Local dog attacks raise concerns

By Brittany Anderson

A string of dog attacks across three different neighborhoods in Hays County has dog owners seeking tighter pet policies.

The attacks occurred over the course of one week in Kyle, Buda and San Marcos, all resulting in the death of the attacked dogs. 

Tom Embleton of Kyle was walking his two Yorkshire Terriers, Petra and Alexandria, or Ale’, on Oct. 31 when Ale’ was attacked by a neighborhood dog.

Ale’. Photo courtesy of Tom Embleton.

During the Halloween evening walk — where kids of all ages were out trick-or-treating, Embleton said — he heard somebody start to repeatedly yell a name, which he assumed was a parent yelling for their child. When he turned around, a dog had Ale’ in its mouth and was shaking her. 

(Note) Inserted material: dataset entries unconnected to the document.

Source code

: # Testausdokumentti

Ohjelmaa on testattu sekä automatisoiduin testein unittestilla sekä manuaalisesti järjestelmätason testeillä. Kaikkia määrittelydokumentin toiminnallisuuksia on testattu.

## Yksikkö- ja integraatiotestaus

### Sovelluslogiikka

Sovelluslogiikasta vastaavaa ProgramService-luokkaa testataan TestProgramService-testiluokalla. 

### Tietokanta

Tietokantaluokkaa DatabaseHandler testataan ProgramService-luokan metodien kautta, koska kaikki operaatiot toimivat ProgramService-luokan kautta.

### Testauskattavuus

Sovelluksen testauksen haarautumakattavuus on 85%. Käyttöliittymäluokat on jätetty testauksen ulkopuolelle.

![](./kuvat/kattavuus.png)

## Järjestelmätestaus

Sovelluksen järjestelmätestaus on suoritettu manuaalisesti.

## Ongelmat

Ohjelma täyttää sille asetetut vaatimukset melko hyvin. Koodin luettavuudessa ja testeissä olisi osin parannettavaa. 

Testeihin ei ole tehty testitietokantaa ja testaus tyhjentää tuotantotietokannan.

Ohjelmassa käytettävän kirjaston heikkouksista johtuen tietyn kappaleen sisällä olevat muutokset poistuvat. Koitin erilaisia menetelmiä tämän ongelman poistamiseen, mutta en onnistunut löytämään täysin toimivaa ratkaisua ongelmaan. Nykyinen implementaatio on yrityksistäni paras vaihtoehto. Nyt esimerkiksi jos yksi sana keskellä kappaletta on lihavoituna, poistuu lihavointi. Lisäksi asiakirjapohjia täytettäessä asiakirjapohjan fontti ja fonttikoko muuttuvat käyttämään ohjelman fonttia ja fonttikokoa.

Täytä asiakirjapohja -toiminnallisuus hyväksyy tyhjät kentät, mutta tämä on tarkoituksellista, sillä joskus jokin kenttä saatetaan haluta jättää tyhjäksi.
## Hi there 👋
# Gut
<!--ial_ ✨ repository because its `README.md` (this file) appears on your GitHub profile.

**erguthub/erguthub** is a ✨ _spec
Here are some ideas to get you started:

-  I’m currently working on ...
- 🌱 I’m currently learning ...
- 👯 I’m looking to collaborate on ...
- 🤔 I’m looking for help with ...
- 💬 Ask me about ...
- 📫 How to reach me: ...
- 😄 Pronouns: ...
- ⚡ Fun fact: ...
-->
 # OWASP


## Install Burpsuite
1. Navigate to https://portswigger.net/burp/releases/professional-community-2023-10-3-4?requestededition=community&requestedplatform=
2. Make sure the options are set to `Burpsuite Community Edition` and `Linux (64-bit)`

“At that point, I tried to kick the dog. It growled at me,” Embleton said. “I carry pepper spray. I started reaching for it. By then, the dog let go of Ale’. She fell on the ground in spasms. I just picked her up and went back to my house to get to the vet.”

But he wasn’t even halfway back to his house before he knew it was too late. 

Embleton said that Kyle Animal Control confirmed that the person whose dog attacked Ale’ surrendered it to the adoption agency which they got it from just a few months prior, and that it is not allowed back into Kyle. 

Kyle Animal Control Officer Briana Brecher said that per the city ordinance, a leash law requires all dogs be physically restrained within city limits. 

The city ordinance includes the process of deeming an animal ‘dangerous’ and the steps taken to either remove them from city limits, humanely euthanize them or the rules that owners must comply with in order to keep them. 

While Embleton feels that Kyle’s city ordinance regarding dangerous animals could be ‘stiffened up,’ his wife Linda wants to have the state pass a law that makes it a criminal offense for a person to allow their dog kill another dog. Even with the city ordinance, Embleton said a major problem lies in the ‘hole in the reporting system.’ 

“I would like to see people get educated on reporting the dogs,” Embleton said. “When people use Facebook and Nextdoor instead of reporting it to animal control, animal control officers have no idea a dog is loose or has attacked.” 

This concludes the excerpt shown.